Aunque en España ya hubo precedentes impulsados por algunas grandes editoriales en los años noventa y una entidad colectiva como la ONCE, quizá desde mucho antes y por la inevitable mezcla de obligación y necesidad, lo cierto es que esas “viejas” iniciativas precisaban de un soporte tecnológico y material como el casete, o el CD, con los correspondientes aparatos reproductores. Es decir, la audición era una labor con cierta complejidad, no siempre cómoda, y que no podía realizarse en cualquier momento y en cualquier lugar. En La ONCE el sistema se consolidó (no había otra dada la condición de invidentes de la mayoría de los usuarios de sus servicios) y en el ámbito industrial, comercial, el fracaso fue más que evidente.

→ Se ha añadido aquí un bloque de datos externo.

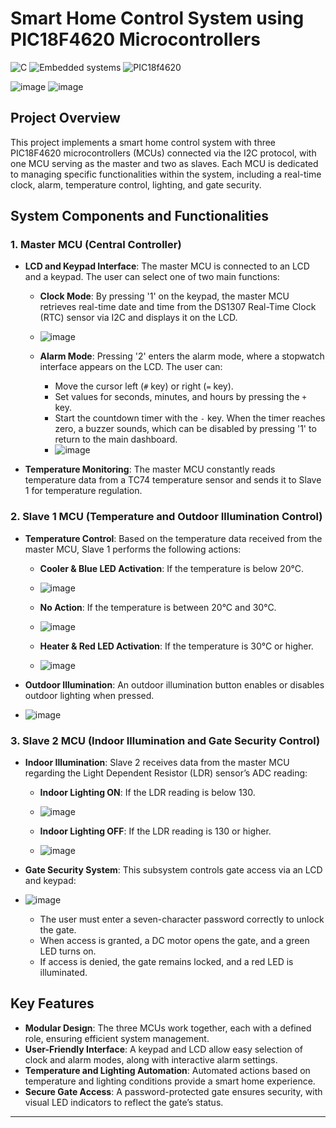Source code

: # Smart Home Control System using PIC18F4620 Microcontrollers
![C](https://img.shields.io/badge/c-%2300599C.svg?style=for-the-badge&logo=c&logoColor=white)     ![Embedded systems](https://img.shields.io/badge/Embedded%20systems-gray?style=flat)      ![PIC18f4620](https://img.shields.io/badge/PIC18f4620-Red?style=flat)

![image](https://github.com/user-attachments/assets/c654f969-92be-49f8-a35b-2ab721203352)
![image](https://github.com/user-attachments/assets/fd412120-4a82-4230-b705-927fcf46ec0b)


## Project Overview
This project implements a smart home control system with three PIC18F4620 microcontrollers (MCUs) connected via the I2C protocol, with one MCU serving as the master and two as slaves. Each MCU is dedicated to managing specific functionalities within the system, including a real-time clock, alarm, temperature control, lighting, and gate security.

## System Components and Functionalities

### 1. Master MCU (Central Controller)
- **LCD and Keypad Interface**: The master MCU is connected to an LCD and a keypad. The user can select one of two main functions:
  - **Clock Mode**: By pressing '1' on the keypad, the master MCU retrieves real-time date and time from the DS1307 Real-Time Clock (RTC) sensor via I2C and displays it on the LCD.
  - ![image](https://github.com/user-attachments/assets/e8469c78-7258-4bb1-9649-264e6f0b30bb)

  - **Alarm Mode**: Pressing '2' enters the alarm mode, where a stopwatch interface appears on the LCD. The user can:
    - Move the cursor left (`#` key) or right (`=` key).
    - Set values for seconds, minutes, and hours by pressing the `+` key.
    - Start the countdown timer with the `-` key. When the timer reaches zero, a buzzer sounds, which can be disabled by pressing '1' to return to the main dashboard.
    - ![image](https://github.com/user-attachments/assets/a568c6cc-5e66-4698-9fcf-96911b7eb05f)


- **Temperature Monitoring**: The master MCU constantly reads temperature data from a TC74 temperature sensor and sends it to Slave 1 for temperature regulation.

### 2. Slave 1 MCU (Temperature and Outdoor Illumination Control)
- **Temperature Control**: Based on the temperature data received from the master MCU, Slave 1 performs the following actions:
  - **Cooler & Blue LED Activation**: If the temperature is below 20°C.
  - ![image](https://github.com/user-attachments/assets/3088d82a-882b-4070-9b32-1d943d7c17bd)

  - **No Action**: If the temperature is between 20°C and 30°C.
  - ![image](https://github.com/user-attachments/assets/e426294a-c9eb-45f4-ba81-04382b94fc8a)

  - **Heater & Red LED Activation**: If the temperature is 30°C or higher.
  - ![image](https://github.com/user-attachments/assets/cdaebf27-f136-4d70-acf6-0e9489feda4d)

- **Outdoor Illumination**: An outdoor illumination button enables or disables outdoor lighting when pressed.
- ![image](https://github.com/user-attachments/assets/b7863c12-a34b-4c84-b103-35fbedad7607)


### 3. Slave 2 MCU (Indoor Illumination and Gate Security Control)
- **Indoor Illumination**: Slave 2 receives data from the master MCU regarding the Light Dependent Resistor (LDR) sensor’s ADC reading:
  - **Indoor Lighting ON**: If the LDR reading is below 130.
  - ![image](https://github.com/user-attachments/assets/4487757c-69d1-4378-b395-817b22c48308)

  - **Indoor Lighting OFF**: If the LDR reading is 130 or higher.
  - ![image](https://github.com/user-attachments/assets/2649b9fd-6c15-435b-a812-62c398ad746e)

- **Gate Security System**: This subsystem controls gate access via an LCD and keypad:
- ![image](https://github.com/user-attachments/assets/b7bad58b-653b-48bf-b3c3-09a9b39ac2aa)

  - The user must enter a seven-character password correctly to unlock the gate.
  - When access is granted, a DC motor opens the gate, and a green LED turns on.
  - If access is denied, the gate remains locked, and a red LED is illuminated.

## Key Features
- **Modular Design**: The three MCUs work together, each with a defined role, ensuring efficient system management.
- **User-Friendly Interface**: A keypad and LCD allow easy selection of clock and alarm modes, along with interactive alarm settings.
- **Temperature and Lighting Automation**: Automated actions based on temperature and lighting conditions provide a smart home experience.
- **Secure Gate Access**: A password-protected gate ensures security, with visual LED indicators to reflect the gate’s status.

---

Han sido soportes tecnológicos como el mp3 y, sobre todo el Smartphone y su combinación con el universo de internet y el desarrollo de inéditas posibilidades de compra/descarga inmediata (o escucha online) de contenidos sonoros lo que ha desplegado un horizonte de negocio casi ilimitado. Horizonte que no se acompaña de una valoración crítica de los cambios que genera en los hábitos de lectura y, sobre todo, en los del proceso del pensamiento.

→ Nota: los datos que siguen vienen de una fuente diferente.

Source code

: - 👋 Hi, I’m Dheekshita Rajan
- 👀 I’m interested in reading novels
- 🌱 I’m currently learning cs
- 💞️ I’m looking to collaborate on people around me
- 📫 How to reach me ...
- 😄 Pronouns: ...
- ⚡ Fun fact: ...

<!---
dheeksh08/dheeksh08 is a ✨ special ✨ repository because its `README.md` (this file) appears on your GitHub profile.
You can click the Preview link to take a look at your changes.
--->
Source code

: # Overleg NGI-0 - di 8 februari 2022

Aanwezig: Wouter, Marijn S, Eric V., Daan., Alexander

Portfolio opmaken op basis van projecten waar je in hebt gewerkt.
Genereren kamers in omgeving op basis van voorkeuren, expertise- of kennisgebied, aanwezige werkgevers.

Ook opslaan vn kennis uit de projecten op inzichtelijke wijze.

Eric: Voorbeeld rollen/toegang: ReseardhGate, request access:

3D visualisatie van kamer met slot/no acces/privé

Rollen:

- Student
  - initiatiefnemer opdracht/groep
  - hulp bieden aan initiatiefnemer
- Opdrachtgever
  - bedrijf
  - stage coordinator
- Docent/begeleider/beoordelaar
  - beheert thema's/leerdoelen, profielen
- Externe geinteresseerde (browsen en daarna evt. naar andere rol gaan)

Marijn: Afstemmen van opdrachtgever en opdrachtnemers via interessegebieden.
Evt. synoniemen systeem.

¿Es mejor la audición de un libro que la lectura tradicional, en papel o en el libro electrónico “tradicional” o e-book? Depende del baremo con que midamos ese adverbio cualitativo. Las ventajas relacionadas con la movilidad, con la combinación en tiempo real con otras actividades, con la escasez de tiempo propio de sociedades que están extendiendo la jornada laboral hasta límites imprevistos, esponjando los espacios de lo cotidiano, es evidente. Un libro grabado es posible escucharlo en cualquier lugar y hora y compatibilizándolo con otras tareas.

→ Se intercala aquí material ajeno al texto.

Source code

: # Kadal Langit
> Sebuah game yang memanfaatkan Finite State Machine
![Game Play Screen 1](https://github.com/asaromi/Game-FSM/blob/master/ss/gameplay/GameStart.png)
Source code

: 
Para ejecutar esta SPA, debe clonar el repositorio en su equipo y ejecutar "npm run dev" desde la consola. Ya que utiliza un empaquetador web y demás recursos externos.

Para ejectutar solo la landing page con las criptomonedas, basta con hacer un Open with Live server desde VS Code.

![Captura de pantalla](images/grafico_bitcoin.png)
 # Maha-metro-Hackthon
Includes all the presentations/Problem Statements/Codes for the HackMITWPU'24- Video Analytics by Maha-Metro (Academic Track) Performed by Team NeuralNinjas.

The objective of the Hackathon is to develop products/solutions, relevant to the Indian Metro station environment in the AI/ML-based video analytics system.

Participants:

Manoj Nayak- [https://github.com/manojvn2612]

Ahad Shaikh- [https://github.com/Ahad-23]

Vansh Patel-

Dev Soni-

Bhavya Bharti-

Es bastante evidente que la lectura, tal y como la entendemos convencionalmente (la relación entre mente y mirada del lector y texto escrito sobre papel o en una pantalla) supuso, en la historia de la cultura, un salto cualitativo de primer orden. La oralidad fue antes. La experiencia de los juglares cantando y contando historias en las plazas y en la Corte; la de los sacerdotes celebrando misa y la de los más diversos relatores de viva voz ante públicos no ilustrados, fue anterior a la lectura. Ese era el medio más directo y fácil de llevar la palabra del ilustrado o creador, bien directamente o a través de un lector o intérprete, al destinatario, al público o, entendiéndolo de un modo laxo y amplio, al lector. La escritura (la lectura) no solo supuso la fijación de los saberes (y de las obras) para la posteridad en un soporte físico como el libro, sino abrir nuevas vías de relación con sus contenidos. Leer es algo más que tener noticia del desarrollo de una historia o del desarrollo textual de un poema. Es establecer un proceso de comunicación de una enorme complejidad: intercambio de ideas, reflexión y conexión con los mecanismos de la experiencia previa de quien aborda la lectura. Ir hacia atrás o hacia delante en una página, en un capítulo, subrayar ideas, frases, establecer conclusiones, tomar notas... Todo eso forma parte de la lectura. Sobre todo, de la lectura tal y como se fue consolidando en los siglos XIX y XX. Roberto Casati, autor del libro Elogio del papel (Ariel, Barcelona, 2015) afirma: “La lectura en profundidad nos lleva a menudo a tener que releer lo que hemos leído hace un instante”, y añade: “Datos muy contundentes muestran que para memorizar e necesario someter la información a un tratamiento en profundidad cambiando por ejemplo de formato, como cuando se toman notas al margen, cuando se redactan breves resúmenes”.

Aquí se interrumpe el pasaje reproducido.